-- LISTED RECORDS follows --

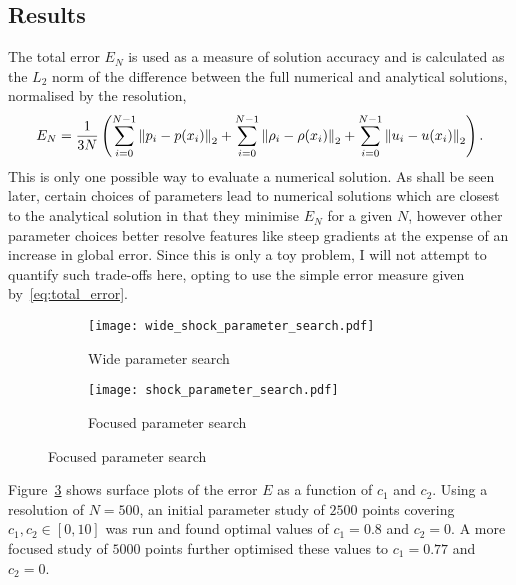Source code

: \subsection{Results}

The total error $E_N$ is used as a measure of solution accuracy and is calculated as the $L_2$ norm of the difference between the full numerical and analytical solutions, normalised by the resolution,
\begin{equation}
  \label{eq:total_error}
E_N = \frac{1}{3N} \left(
\sum_{i=0}^{N-1} \left\lVert p_i - p(x_i)\right\rVert_2
+ \sum_{i=0}^{N-1} \left\lVert\rho_i - \rho(x_i)\right\rVert_2
+ \sum_{i=0}^{N-1} \left\lVert u_i - u(x_i)\right\rVert_2 \right).
\end{equation}
This is only one possible way to evaluate a numerical solution. As shall be seen later, certain choices of parameters lead to numerical solutions which are closest to the analytical solution in that they minimise $E_N$ for a given $N$, however other parameter choices better resolve features like steep gradients at the expense of an increase in global error. Since this is only a toy problem, I will not attempt to quantify such trade-offs here, opting to use the simple error measure given by~\eqref{eq:total_error}.

\begin{figure}[t]
    \hfill
    \begin{subfigure}{0.49\textwidth}
      \centering
      \texttt{[image: wide\_shock\_parameter\_search.pdf]}
      \caption{Wide parameter search}%
      \label{fig:wide_shock_parameter_search}
    \end{subfigure}
    \hfill
    \begin{subfigure}{0.49\textwidth}
      \texttt{[image: shock\_parameter\_search.pdf]}
      \caption{Focused parameter search}%
      \label{fig:shock_parameter_search}
    \end{subfigure}
\label{fig:shock_parameter_searches}%
\end{figure}

Figure~\ref{fig:shock_parameter_searches} shows surface plots of the error $E$ as a function of $c_1$ and $c_2$. Using a resolution of $N=500$, an initial parameter study of $2500$ points covering $c_1, c_2 \in [0, 10]$ was run and found optimal values of $c_1 = 0.8$ and $c_2 = 0$. A more focused study of $5000$ points further optimised these values to $c_1 = 0.77$ and $c_2 = 0$.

-- LISTED RECORDS concluded --

:: PROBLEM REQUIREMENTS ::
Could you set down every record above word for word, leaving out the pictures?

:: REPLY ::
Source code

: \subsection{Results}

The total error $E_N$ is used as a measure of solution accuracy and is calculated as the $L_2$ norm of the difference between the full numerical and analytical solutions, normalised by the resolution,
\begin{equation}
  \label{eq:total_error}
E_N = \frac{1}{3N} \left(
\sum_{i=0}^{N-1} \left\lVert p_i - p(x_i)\right\rVert_2
+ \sum_{i=0}^{N-1} \left\lVert\rho_i - \rho(x_i)\right\rVert_2
+ \sum_{i=0}^{N-1} \left\lVert u_i - u(x_i)\right\rVert_2 \right).
\end{equation}
This is only one possible way to evaluate a numerical solution. As shall be seen later, certain choices of parameters lead to numerical solutions which are closest to the analytical solution in that they minimise $E_N$ for a given $N$, however other parameter choices better resolve features like steep gradients at the expense of an increase in global error. Since this is only a toy problem, I will not attempt to quantify such trade-offs here, opting to use the simple error measure given by~\eqref{eq:total_error}.

\begin{figure}[t]
    \hfill
    \begin{subfigure}{0.49\textwidth}
      \centering
      \texttt{[image: wide\_shock\_parameter\_search.pdf]}
      \caption{Wide parameter search}%
      \label{fig:wide_shock_parameter_search}
    \end{subfigure}
    \hfill
    \begin{subfigure}{0.49\textwidth}
      \texttt{[image: shock\_parameter\_search.pdf]}
      \caption{Focused parameter search}%
      \label{fig:shock_parameter_search}
    \end{subfigure}
\label{fig:shock_parameter_searches}%
\end{figure}

Figure~\ref{fig:shock_parameter_searches} shows surface plots of the error $E$ as a function of $c_1$ and $c_2$. Using a resolution of $N=500$, an initial parameter study of $2500$ points covering $c_1, c_2 \in [0, 10]$ was run and found optimal values of $c_1 = 0.8$ and $c_2 = 0$. A more focused study of $5000$ points further optimised these values to $c_1 = 0.77$ and $c_2 = 0$.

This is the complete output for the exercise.